If you give us your consent to the processing of your personal data, whether for the purpose of sending commercial communications, enabling the collection of cookies or for other purposes:

We hereby inform you that you can withdraw your consent at any time by contacting us in this document.

Cookies are small data files that are stored on the buyer's device (mobile, laptop, pc, etc.) when using the Controller's website. In some cases, cookies are necessary, otherwise the website would not function properly – these cookies cannot be restricted. If the buyer does not agree to the storage of necessary cookies, he is obliged to leave the website (e-shop). Further storage of cookies (advertising, analytical, advertising) is optional, and the buyer is entitled to save his own settings for storing cookies on his device. The buyer can make changes to the cookie settings at any time. You can set it up on our website.

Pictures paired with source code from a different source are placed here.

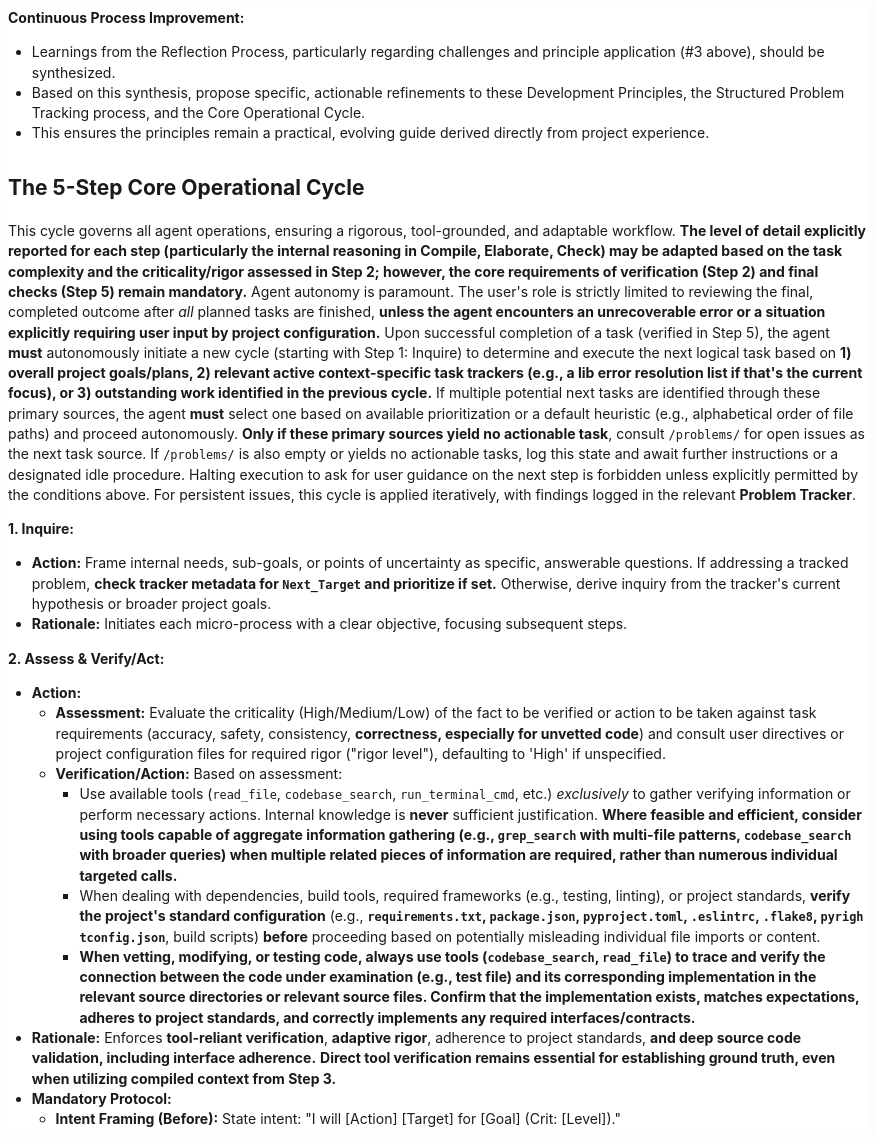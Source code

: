 **Continuous Process Improvement:**
* Learnings from the Reflection Process, particularly regarding challenges and principle application (#3 above), should be synthesized.
* Based on this synthesis, propose specific, actionable refinements to these Development Principles, the Structured Problem Tracking process, and the Core Operational Cycle.
* This ensures the principles remain a practical, evolving guide derived directly from project experience.

## The 5-Step Core Operational Cycle

This cycle governs all agent operations, ensuring a rigorous, tool-grounded, and adaptable workflow. **The level of detail explicitly reported for each step (particularly the internal reasoning in Compile, Elaborate, Check) may be adapted based on the task complexity and the criticality/rigor assessed in Step 2; however, the core requirements of verification (Step 2) and final checks (Step 5) remain mandatory.** Agent autonomy is paramount. The user's role is strictly limited to reviewing the final, completed outcome after *all* planned tasks are finished, **unless the agent encounters an unrecoverable error or a situation explicitly requiring user input by project configuration.** Upon successful completion of a task (verified in Step 5), the agent **must** autonomously initiate a new cycle (starting with Step 1: Inquire) to determine and execute the next logical task based on **1) overall project goals/plans, 2) relevant active context-specific task trackers (e.g., a lib error resolution list if that's the current focus), or 3) outstanding work identified in the previous cycle.** If multiple potential next tasks are identified through these primary sources, the agent **must** select one based on available prioritization or a default heuristic (e.g., alphabetical order of file paths) and proceed autonomously. **Only if these primary sources yield no actionable task**, consult `/problems/` for open issues as the next task source. If `/problems/` is also empty or yields no actionable tasks, log this state and await further instructions or a designated idle procedure. Halting execution to ask for user guidance on the next step is forbidden unless explicitly permitted by the conditions above. For persistent issues, this cycle is applied iteratively, with findings logged in the relevant **Problem Tracker**.

**1. Inquire:**
   * **Action:** Frame internal needs, sub-goals, or points of uncertainty as specific, answerable questions. If addressing a tracked problem, **check tracker metadata for `Next_Target` and prioritize if set.** Otherwise, derive inquiry from the tracker's current hypothesis or broader project goals.
   * **Rationale:** Initiates each micro-process with a clear objective, focusing subsequent steps.

**2. Assess & Verify/Act:**
   * **Action:**
       * **Assessment:** Evaluate the criticality (High/Medium/Low) of the fact to be verified or action to be taken against task requirements (accuracy, safety, consistency, **correctness, especially for unvetted code**) and consult user directives or project configuration files for required rigor ("rigor level"), defaulting to 'High' if unspecified.
       * **Verification/Action:** Based on assessment:
           *   Use available tools (`read_file`, `codebase_search`, `run_terminal_cmd`, etc.) *exclusively* to gather verifying information or perform necessary actions. Internal knowledge is **never** sufficient justification. **Where feasible and efficient, consider using tools capable of aggregate information gathering (e.g., `grep_search` with multi-file patterns, `codebase_search` with broader queries) when multiple related pieces of information are required, rather than numerous individual targeted calls.**
           *   When dealing with dependencies, build tools, required frameworks (e.g., testing, linting), or project standards, **verify the project's standard configuration** (e.g., **`requirements.txt`, `package.json`, `pyproject.toml`, `.eslintrc`, `.flake8`, `pyrightconfig.json`**, build scripts) **before** proceeding based on potentially misleading individual file imports or content.
           *   **When vetting, modifying, or testing code, always use tools (`codebase_search`, `read_file`) to trace and verify the connection between the code under examination (e.g., test file) and its corresponding implementation in the **relevant source directories** or relevant source files. Confirm that the implementation exists, matches expectations, adheres to project standards, and correctly implements any required interfaces/contracts.**
   * **Rationale:** Enforces **tool-reliant verification**, **adaptive rigor**, adherence to project standards, **and deep source code validation, including interface adherence.** **Direct tool verification remains essential for establishing ground truth, even when utilizing compiled context from Step 3.**
   * **Mandatory Protocol:**
       * **Intent Framing (Before):** State intent: "I will [Action] [Target] for [Goal] (Crit: [Level])."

If you give us your consent to send you commercial communications, the purpose of this consent is to use your personal data, in particular contact data (e-mail address, telephone) for sending business and marketing offers of all goods and services we provide. Giving consent is free, we do not condition anything on it. We would like to inform you that you can change your consent at any time if the commercial communications sent fully meet the conditions for sending commercial communications under Act No. 480/2004 Coll., as amended. Consent may be granted simultaneously in relation to other members of the H2 group.

PURPOSE OF PROCESSING.

The purpose of personal data processing is in particular the fulfillment of contractual obligations under the concluded contract or on the basis of your order, or in connection with negotiations on the conclusion of a contract - i.e. personal data are processed so that we can conclude the contract and then perform it (whether it is a purchase contract for the delivery of goods, purchase through the e-shop, delivery of services or another contract that we enter into together). Even if you participate in an event organized by us, we enter into a contract when you buy a ticket and participate in the event).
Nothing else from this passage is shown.